Came the last minute, Eds were losing and a desperate mid-field conference was called. "Mike," said the captain, "this next move: youre not in." As I hadn't been in any of the others, either, I was not disappointed.

Apart from the occasional appearance in somebody's President's side and one hilarious game for the Birmingham Post XV (the borrowed jerseys had been badly washed, had spectacularly shrunk and we all ran out in midnight blue boleros) that was my last game.

Spectatorhood thereafter was a constant pleasure. Long, long before rugby became the salesman's paradise it's supposed to be today I saw some wonderful matches: all the Cov/Moseley clashes; Staffordshire, having just secceded from North Midlands, beating Gloucestershire in the County Championship at Burton; North Mids, after trying for centuries, finally beating Lancashire at The Reddings; Midlands (West) stuffing the All Blacks at Moseley; Llanelli beating them on the same tour and, of course, the Barbarians...

I recall with special fondness just one game from the New Era: Coventry's epic victory over a Newcastle side that had cost trillions in the Cup at Coundon Road.
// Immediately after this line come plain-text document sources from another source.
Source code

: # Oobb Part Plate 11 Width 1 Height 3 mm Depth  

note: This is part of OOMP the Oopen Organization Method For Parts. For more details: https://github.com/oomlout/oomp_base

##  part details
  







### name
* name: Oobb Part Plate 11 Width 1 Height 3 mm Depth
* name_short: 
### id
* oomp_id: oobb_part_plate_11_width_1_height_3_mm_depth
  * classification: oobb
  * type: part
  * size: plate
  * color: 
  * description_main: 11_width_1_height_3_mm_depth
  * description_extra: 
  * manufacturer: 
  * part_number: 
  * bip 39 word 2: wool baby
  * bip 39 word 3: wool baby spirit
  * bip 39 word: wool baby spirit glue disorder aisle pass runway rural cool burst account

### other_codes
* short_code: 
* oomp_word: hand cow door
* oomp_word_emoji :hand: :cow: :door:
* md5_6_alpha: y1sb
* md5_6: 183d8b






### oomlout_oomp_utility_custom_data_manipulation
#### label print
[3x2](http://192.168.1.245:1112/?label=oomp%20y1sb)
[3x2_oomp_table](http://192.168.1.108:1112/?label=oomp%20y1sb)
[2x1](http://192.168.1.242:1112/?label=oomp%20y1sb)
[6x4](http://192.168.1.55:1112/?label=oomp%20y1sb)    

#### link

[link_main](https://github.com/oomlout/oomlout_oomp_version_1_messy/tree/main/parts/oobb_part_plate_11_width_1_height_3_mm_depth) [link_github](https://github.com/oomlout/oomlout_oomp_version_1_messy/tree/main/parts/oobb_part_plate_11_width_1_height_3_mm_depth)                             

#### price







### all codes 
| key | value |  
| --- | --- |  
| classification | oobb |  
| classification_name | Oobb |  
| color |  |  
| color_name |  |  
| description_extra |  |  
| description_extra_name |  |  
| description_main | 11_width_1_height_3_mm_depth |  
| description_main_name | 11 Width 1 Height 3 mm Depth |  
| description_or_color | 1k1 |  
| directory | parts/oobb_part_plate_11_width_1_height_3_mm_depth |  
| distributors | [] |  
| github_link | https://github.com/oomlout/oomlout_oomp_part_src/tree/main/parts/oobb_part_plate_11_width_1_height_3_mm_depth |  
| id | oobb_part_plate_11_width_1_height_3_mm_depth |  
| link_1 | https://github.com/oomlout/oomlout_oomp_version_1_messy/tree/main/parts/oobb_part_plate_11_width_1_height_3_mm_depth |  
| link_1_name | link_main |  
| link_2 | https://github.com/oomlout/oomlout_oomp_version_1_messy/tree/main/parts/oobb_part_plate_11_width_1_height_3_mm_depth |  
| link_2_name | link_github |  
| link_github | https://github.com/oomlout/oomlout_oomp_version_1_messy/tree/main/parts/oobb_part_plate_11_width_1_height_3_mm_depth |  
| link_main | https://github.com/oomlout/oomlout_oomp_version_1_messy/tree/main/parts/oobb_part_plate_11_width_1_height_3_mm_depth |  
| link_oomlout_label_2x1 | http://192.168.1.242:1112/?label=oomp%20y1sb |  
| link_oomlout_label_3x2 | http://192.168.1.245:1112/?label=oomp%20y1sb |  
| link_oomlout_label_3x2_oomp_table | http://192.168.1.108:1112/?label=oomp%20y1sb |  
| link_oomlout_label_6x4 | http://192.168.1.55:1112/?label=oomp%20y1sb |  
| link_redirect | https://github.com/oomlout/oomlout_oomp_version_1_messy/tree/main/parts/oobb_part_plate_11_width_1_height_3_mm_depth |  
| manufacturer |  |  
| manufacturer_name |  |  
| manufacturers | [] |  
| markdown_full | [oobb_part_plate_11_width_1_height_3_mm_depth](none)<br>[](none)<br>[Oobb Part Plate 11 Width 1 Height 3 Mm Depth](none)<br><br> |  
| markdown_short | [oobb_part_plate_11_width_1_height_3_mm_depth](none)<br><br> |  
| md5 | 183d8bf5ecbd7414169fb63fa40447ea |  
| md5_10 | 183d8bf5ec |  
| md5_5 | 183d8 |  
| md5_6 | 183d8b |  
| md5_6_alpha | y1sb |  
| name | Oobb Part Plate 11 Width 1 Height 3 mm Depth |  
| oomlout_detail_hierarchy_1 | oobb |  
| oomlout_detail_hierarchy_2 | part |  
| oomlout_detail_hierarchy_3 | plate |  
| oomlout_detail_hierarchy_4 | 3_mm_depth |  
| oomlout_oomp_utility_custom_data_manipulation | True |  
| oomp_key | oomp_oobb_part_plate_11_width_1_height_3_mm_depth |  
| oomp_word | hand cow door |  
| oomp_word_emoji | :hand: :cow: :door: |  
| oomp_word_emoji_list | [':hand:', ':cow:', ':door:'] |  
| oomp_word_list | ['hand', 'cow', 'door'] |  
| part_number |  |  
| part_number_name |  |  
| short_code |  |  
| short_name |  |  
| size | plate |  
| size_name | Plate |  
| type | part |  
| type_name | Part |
A gigantic win and a signal of the way the game was going to go.

Within 30 minutes of the whistle, Newcastle were on their way home. The rugby that I fell in love with has perished and, no, this is not going to be another rant against professionalism and all its ills: even I appreciate that the game has to move on.

But I will take exception to all those who, in their desperate urge to hype up what it is we watch today, suggest that there was something wrong, something inferior, about the rugby that I saw that made the game the greatest yet invented.

Rugby owes its name and its fame to its past, its present is a mess (how can we corrupt, as we did in New Zealand this summer, an institution like the British Lions?) and its future is uncertain.

It is my view that rugby is in an injured state (have you been reading the squabbling that's been going on these past weeks, before the season has even started?) not because it went professional but because of the way it went professional.

Ten years and one week ago in a hotel room in Paris there was a knee-jerk decision taken by IRB representatives, without mandate from their Unions, as I recall, to ditch an ancient culture and that's when a plague of new problems began.

Perhaps professionalism was inevitable. Bad professionalism was not.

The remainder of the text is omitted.